Dans un nouveau livre entrevue écrit avec un prêtre espagnol le pape François affirme que l’homosexualité dans le contexte clérical le préoccupe beaucoup et que c’est une question « très sérieuse » ; il dit que si un prêtre est homosexuel n’est pas capable de conserver la foi à la promesse du célibat il ferait mieux d’abandonner le sacerdoce au lieu de vivre une « double vie »...
Bernard Massarini
Comprendre le Pape sur les prêtres homo.
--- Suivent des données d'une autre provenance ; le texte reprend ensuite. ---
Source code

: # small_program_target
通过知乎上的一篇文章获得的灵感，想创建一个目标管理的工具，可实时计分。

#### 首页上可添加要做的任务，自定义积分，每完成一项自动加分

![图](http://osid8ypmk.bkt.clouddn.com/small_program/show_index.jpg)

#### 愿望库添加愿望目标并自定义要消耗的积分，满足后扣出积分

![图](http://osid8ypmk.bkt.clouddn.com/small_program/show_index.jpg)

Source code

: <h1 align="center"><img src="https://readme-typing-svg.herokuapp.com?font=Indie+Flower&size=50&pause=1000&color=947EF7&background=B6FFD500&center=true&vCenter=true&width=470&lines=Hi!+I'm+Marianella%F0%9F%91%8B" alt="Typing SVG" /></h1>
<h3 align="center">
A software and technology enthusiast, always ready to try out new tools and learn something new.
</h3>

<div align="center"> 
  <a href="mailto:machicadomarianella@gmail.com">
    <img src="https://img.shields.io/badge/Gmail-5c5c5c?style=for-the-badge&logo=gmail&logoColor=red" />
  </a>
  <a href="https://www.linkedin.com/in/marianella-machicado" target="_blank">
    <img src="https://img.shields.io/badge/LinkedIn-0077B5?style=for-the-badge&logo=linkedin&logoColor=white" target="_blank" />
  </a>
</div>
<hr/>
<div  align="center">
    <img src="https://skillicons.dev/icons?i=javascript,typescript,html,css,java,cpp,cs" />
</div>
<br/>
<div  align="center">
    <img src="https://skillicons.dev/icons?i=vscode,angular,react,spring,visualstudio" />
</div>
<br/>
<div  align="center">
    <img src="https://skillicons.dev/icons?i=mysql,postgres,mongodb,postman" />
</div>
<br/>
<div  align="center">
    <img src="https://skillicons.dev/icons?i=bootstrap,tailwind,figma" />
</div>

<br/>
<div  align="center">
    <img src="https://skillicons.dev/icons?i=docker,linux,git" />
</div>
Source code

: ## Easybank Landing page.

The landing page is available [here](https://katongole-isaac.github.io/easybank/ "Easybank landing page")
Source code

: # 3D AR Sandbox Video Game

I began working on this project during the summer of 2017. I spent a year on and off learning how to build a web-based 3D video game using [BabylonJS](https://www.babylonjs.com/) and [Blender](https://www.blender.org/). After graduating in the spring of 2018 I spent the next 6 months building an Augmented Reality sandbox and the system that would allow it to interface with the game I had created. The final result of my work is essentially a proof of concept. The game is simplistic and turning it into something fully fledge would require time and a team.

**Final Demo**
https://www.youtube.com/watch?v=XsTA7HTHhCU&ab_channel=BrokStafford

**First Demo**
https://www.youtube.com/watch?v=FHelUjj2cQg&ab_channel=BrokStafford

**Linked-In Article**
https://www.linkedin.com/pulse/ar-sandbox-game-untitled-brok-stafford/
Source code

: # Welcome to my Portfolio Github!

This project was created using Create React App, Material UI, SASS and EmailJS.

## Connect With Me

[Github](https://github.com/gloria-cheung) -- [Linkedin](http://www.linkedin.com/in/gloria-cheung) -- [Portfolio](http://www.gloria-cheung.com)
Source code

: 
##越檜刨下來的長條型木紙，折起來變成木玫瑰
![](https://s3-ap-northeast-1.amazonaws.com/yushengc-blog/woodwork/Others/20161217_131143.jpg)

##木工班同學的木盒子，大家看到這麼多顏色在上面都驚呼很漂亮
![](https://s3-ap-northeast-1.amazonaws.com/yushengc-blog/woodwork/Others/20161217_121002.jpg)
Cherchons à comprendre les paroles du Pape François sur les prêtres homosexuels
Dans un nouveau livre entrevue écrit avec un prêtre espagnol le pape François affirme que l’homosexualité dans le contexte clérical le préoccupe beaucoup et que c’est une question « très sérieuse » ; il dit que si un prêtre est homosexuel n’est pas capable de conserver la foi à la promesse du célibat il ferait mieux d’abandonner le sacerdoce au lieu de vivre une « double vie », il met en garde les séminaristes pour lesquels l’homosexualité est « profondément enracinée », et selon lui, la perception sociale différente de l’homosexualité (qui serait devenue « de mode ») et qui pénètre y compris la culture catholique.
Les commentaires du Pape ont provoqué la consternation chez ceux qui l’admiraient, craignant qu’il ait fait un pas en arrière face aux diverses approches pastorales face aux personnes LGBT catholiques, qui étaient sa marque de fabrique, et qui satisfait ceux qui habituellement le critiquent parce que son appel constant à la miséricorde risque de briser la doctrine catholique. D’autres sont perplexes face à cette nouvelle controverse : celui qui parle dans le livre est le même homme qui disait en 2013 : « Qui suis-je pour juger? »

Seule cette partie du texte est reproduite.